Some might consider the first season of Iron Fist a useful form of contraception. Though season two was better, the authors of a working paper released by the National Bureau of Economic Research suggest that even the most exciting TV shows could dampen your sex life. If their results withstand further investigation, the larger implications start to look like something straight out of a Black Mirror episode.
Co-authored by Adrienne Lucas, Ph.D., an assistant professor of economics at the University of Delaware, and Nicholas Wilson, Ph.D., an assistant professor at Reed College, this paper compiles Demographic and Health Surveys data on four million people to show that TV owners are six percent less likely to have had sex in the past week.

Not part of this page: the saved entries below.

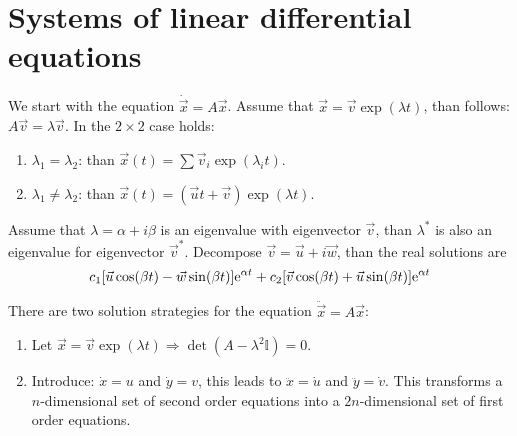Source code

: \section{Systems of linear differential equations}
We start with the equation $\dot{\vec{x}}=A\vec{x}$. Assume that
$\vec{x}=\vec{v}\exp(\lambda t)$, than follows: $A\vec{v}=\lambda\vec{v}$.
In the $2\times2$ case holds:
\begin{enumerate}
	\item $\lambda_1=\lambda_2$: than $\vec{x}(t)=\sum\vec{v}_i\exp(\lambda_it)$.
	\item $\lambda_1\neq\lambda_2$: than $\vec{x}(t)=(\vec{u}t+\vec{v})\exp(\lambda t)$.
\end{enumerate}
Assume that $\lambda=\alpha+i\beta$ is an eigenvalue with eigenvector $\vec{v}$,
than $\lambda^*$ is also an eigenvalue for eigenvector $\vec{v}^*$. Decompose
$\vec{v}=\vec{u}+i\vec{w}$, than the real solutions are
\[
c_1[\vec{u}\cos(\beta t)-\vec{w}\sin(\beta t)]{\rm e}^{\alpha t}+c_2[\vec{v}\cos(\beta t)+\vec{u}\sin(\beta t)]{\rm e}^{\alpha t}
\]
 
There are two solution strategies for the equation $\ddot{\vec{x}}=A\vec{x}$:
\begin{enumerate}
	\item Let $\vec{x}=\vec{v}\exp(\lambda t)\Rightarrow\det(A-\lambda^2 \mathbb{I})=0$.
	\item Introduce: $\dot{x}=u$ and $\dot{y}=v$, this leads to $\ddot{x}=\dot{u}$ and
	$\ddot{y}=\dot{v}$. This transforms a $n$-dimensional set of second order
	equations into a $2n$-dimensional set of first order equations. 
\end{enumerate}
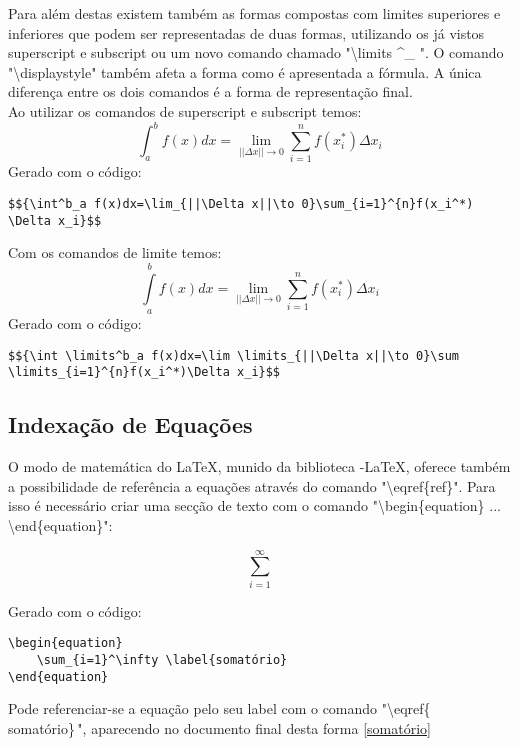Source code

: Para além destas existem também as formas compostas com limites superiores e inferiores que podem ser representadas de duas formas, utilizando os já vistos superscript e subscript ou um novo comando chamado "\textbackslash limits \textasciicircum \_ ". O comando "\textbackslash displaystyle" também afeta a forma como é apresentada a fórmula. A única diferença entre os dois comandos é a forma de representação final.\\

Ao utilizar os comandos de superscript e subscript temos:
$${\int^b_a f(x) dx = \lim_{||\Delta x|| \to 0} \sum_{i=1}^{n} f(x_i^*)\Delta x_i}$$
Gerado com o código:
\begin{verbatim}$${\int^b_a f(x)dx=\lim_{||\Delta x||\to 0}\sum_{i=1}^{n}f(x_i^*)
\Delta x_i}$$
\end{verbatim}

Com os comandos de limite temos:
$${\int \limits^b_a f(x) dx = \lim \limits_{||\Delta x|| \to 0} \sum \limits_{i=1}^{n} f(x_i^*)\Delta x_i}$$
Gerado com o código:
\begin{verbatim}$${\int \limits^b_a f(x)dx=\lim \limits_{||\Delta x||\to 0}\sum
\limits_{i=1}^{n}f(x_i^*)\Delta x_i}$$
\end{verbatim}

\subsection{Indexação de Equações}
\label{subchap.indexmat}
O modo de matemática do \LaTeX , munido da biblioteca \AmS -\LaTeX , oferece também a possibilidade de referência a equações através do comando "\textbackslash eqref\{ref\}". Para isso é necessário criar uma secção de texto com o comando "\textbackslash begin\{equation\} ... \textbackslash end\{equation\}":

\begin{equation}
    \sum_{i=1}^\infty \label{somatório}
\end{equation}

Gerado com o código:
\begin{verbatim}
\begin{equation}
    \sum_{i=1}^\infty \label{somatório}
\end{equation}
\end{verbatim}

Pode referenciar-se a equação pelo seu label com o comando
"\textbackslash eqref\{ somatório\}\,", aparecendo no documento final desta forma  \eqref{somatório}

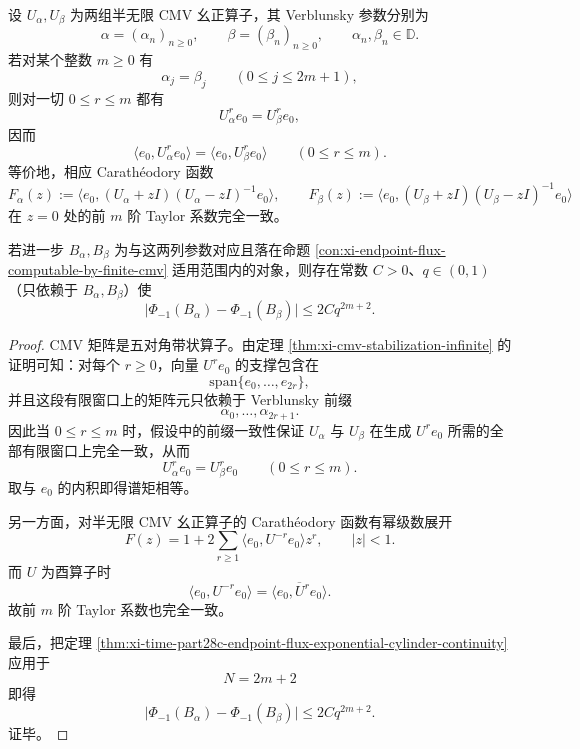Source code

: \begin{theorem}\label{thm:xi-time-part28c-verblunsky-prefix-exact-moment-rigidity}
设 \(U_\alpha,U_\beta\) 为两组半无限 CMV 幺正算子，其 Verblunsky 参数分别为
\[
\alpha=(\alpha_n)_{n\ge 0},
\qquad
\beta=(\beta_n)_{n\ge 0},
\qquad
\alpha_n,\beta_n\in\mathbb D.
\]
若对某个整数 \(m\ge 0\) 有
\[
\alpha_j=\beta_j
\qquad (0\le j\le 2m+1),
\]
则对一切 \(0\le r\le m\) 都有
\[
U_\alpha^r e_0=U_\beta^r e_0,
\]
因而
\[
\boxed{\;
\langle e_0,U_\alpha^r e_0\rangle
=
\langle e_0,U_\beta^r e_0\rangle
\qquad (0\le r\le m).\;}
\]
等价地，相应 Carath\'eodory 函数
\[
F_\alpha(z):=\langle e_0,(U_\alpha+zI)(U_\alpha-zI)^{-1}e_0\rangle,
\qquad
F_\beta(z):=\langle e_0,(U_\beta+zI)(U_\beta-zI)^{-1}e_0\rangle
\]
在 \(z=0\) 处的前 \(m\) 阶 Taylor 系数完全一致。

若进一步 \(B_\alpha,B_\beta\) 为与这两列参数对应且落在命题 \ref{con:xi-endpoint-flux-computable-by-finite-cmv} 适用范围内的对象，则存在常数 \(C>0\)、\(q\in(0,1)\)（只依赖于 \(B_\alpha,B_\beta\)）使
\[
\boxed{\;
\bigl|\Phi_{-1}(B_\alpha)-\Phi_{-1}(B_\beta)\bigr|
\le 2Cq^{2m+2}.\;}
\]
\end{theorem}
\begin{proof}
CMV 矩阵是五对角带状算子。由定理 \ref{thm:xi-cmv-stabilization-infinite} 的证明可知：对每个 \(r\ge 0\)，向量 \(U^r e_0\) 的支撑包含在
\[
\mathrm{span}\{e_0,\dots,e_{2r}\},
\]
并且这段有限窗口上的矩阵元只依赖于 Verblunsky 前缀
\[
\alpha_0,\dots,\alpha_{2r+1}.
\]
因此当 \(0\le r\le m\) 时，假设中的前缀一致性保证 \(U_\alpha\) 与 \(U_\beta\) 在生成 \(U^r e_0\) 所需的全部有限窗口上完全一致，从而
\[
U_\alpha^r e_0=U_\beta^r e_0
\qquad (0\le r\le m).
\]
取与 \(e_0\) 的内积即得谱矩相等。

另一方面，对半无限 CMV 幺正算子的 Carath\'eodory 函数有幂级数展开
\[
F(z)=1+2\sum_{r\ge 1}\langle e_0,U^{-r}e_0\rangle z^r,
\qquad |z|<1.
\]
而 \(U\) 为酉算子时
\[
\langle e_0,U^{-r}e_0\rangle
=
\overline{\langle e_0,U^r e_0\rangle}.
\]
故前 \(m\) 阶 Taylor 系数也完全一致。

最后，把定理 \ref{thm:xi-time-part28c-endpoint-flux-exponential-cylinder-continuity} 应用于
\[
N=2m+2
\]
即得
\[
\bigl|\Phi_{-1}(B_\alpha)-\Phi_{-1}(B_\beta)\bigr|
\le 2Cq^{2m+2}.
\]
证毕。
\end{proof}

Lucas tells Inverse that she actually expected TV to be a bit more of a buzzkill that her results showed, but still, this effect reveals a lot about how we prefer to relax an age of endless content.
“People have a pot of leisure time that they can allocate to things like having sex, watching television or doing other activities,” Lucas says. “So if you think about our model, having sex and watching television are potentially substitutes in the allocation of your leisure time.”

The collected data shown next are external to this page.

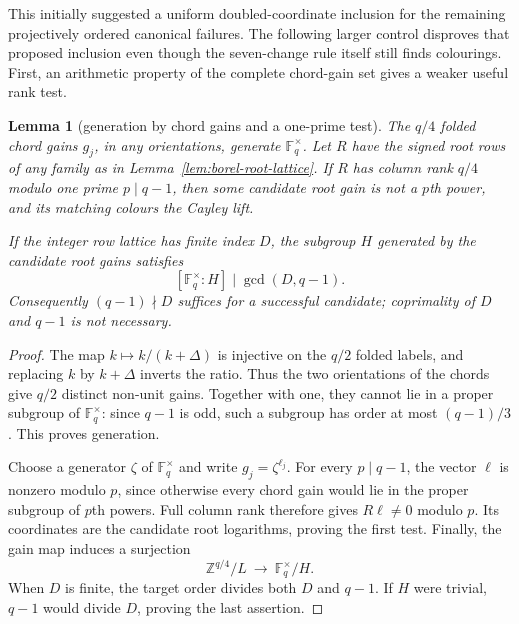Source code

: \documentclass[11pt,a4paper]{article}
\newtheorem{lemma}[theorem]{Lemma}
\theoremstyle{definition}
\theoremstyle{remark}
\newcommand{\ZZ}{\mathbb{Z}}
\begin{document}
This initially suggested a uniform doubled-coordinate inclusion for the remaining projectively ordered canonical failures.  The following larger control disproves that proposed inclusion even though the seven-change rule itself still finds colourings.  First, an arithmetic property of the complete chord-gain set gives a weaker useful rank test.

\begin{lemma}[generation by chord gains and a one-prime test]\label{lem:borel-gain-generation}
The $q/4$ folded chord gains $g_j$, in any orientations, generate $\mathbb F_q^\times$.  Let $R$ have the signed root rows of any family as in Lemma~\ref{lem:borel-root-lattice}.  If $R$ has column rank $q/4$ modulo \emph{one} prime $p\mid q-1$, then some candidate root gain is not a $p$th power, and its matching colours the Cayley lift.

If the integer row lattice has finite index $D$, the subgroup $H$ generated by the candidate root gains satisfies
\[
                    [\mathbb F_q^\times:H]\mid\gcd(D,q-1).
\]
Consequently $(q-1)\nmid D$ suffices for a successful candidate; coprimality of $D$ and $q-1$ is not necessary.
\end{lemma}
\begin{proof}
The map $k\mapsto k/(k+\Delta)$ is injective on the $q/2$ folded labels, and replacing $k$ by $k+\Delta$ inverts the ratio.  Thus the two orientations of the chords give $q/2$ distinct non-unit gains.  Together with one, they cannot lie in a proper subgroup of $\mathbb F_q^\times$: since $q-1$ is odd, such a subgroup has order at most $(q-1)/3$.  This proves generation.

Choose a generator $\zeta$ of $\mathbb F_q^\times$ and write $g_j=\zeta^{\ell_j}$.  For every $p\mid q-1$, the vector $\ell$ is nonzero modulo $p$, since otherwise every chord gain would lie in the proper subgroup of $p$th powers.  Full column rank therefore gives $R\ell\ne0$ modulo $p$.  Its coordinates are the candidate root logarithms, proving the first test.  Finally, the gain map induces a surjection
\[
               \ZZ^{q/4}/L\ \longrightarrow\ \mathbb F_q^\times/H.
\]
When $D$ is finite, the target order divides both $D$ and $q-1$.  If $H$ were trivial, $q-1$ would divide $D$, proving the last assertion.
\end{proof}
\end{document}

There are, of course, some caveats. Lucas’s results show only a correlation, not a causal effect, and importantly, the data were collected across low-income countries, so there were no respondents from places like the US, western Europe or Canada in the results. Also, notably, TV ownership doesn’t necessarily correlate to the amount of content a person consumes because there are tons of ways to watch shows that don’t involve an old-school TV set.
These caveats aside, it’s still worth investigating why the calculated decrease in sex-having exists among TV owners. Some of this might just come down to a “time cost,” Lucas says. The minutes you spend bingeing This is Us, in other words, are minutes you are probably not having sex or going somewhere to seek it out.
But some of the effect comes down to availability, says Lucas, and even — in a Black Mirror-esque extrapolation of the findings — whether you prefer digital media over personal intimacy.
“We think the extent to which people divide their leisure time between sex and TV is going to be both the availability of both sex and TV but also their underlying preferences,” she says. “It may be that some people have a television but they really prefer sex so it doesn’t matter to them, it may be that some people are indifferent, but some people might actually prefer television.”
Preference is nearly impossible to capture at this level of data. But whether people tend to prefer the company of digital media to the company of one another in general is still something researchers are looking into. Lucas says it might be five or ten years before we have good enough data to understand this more, but her results are an early, thought-provoking start.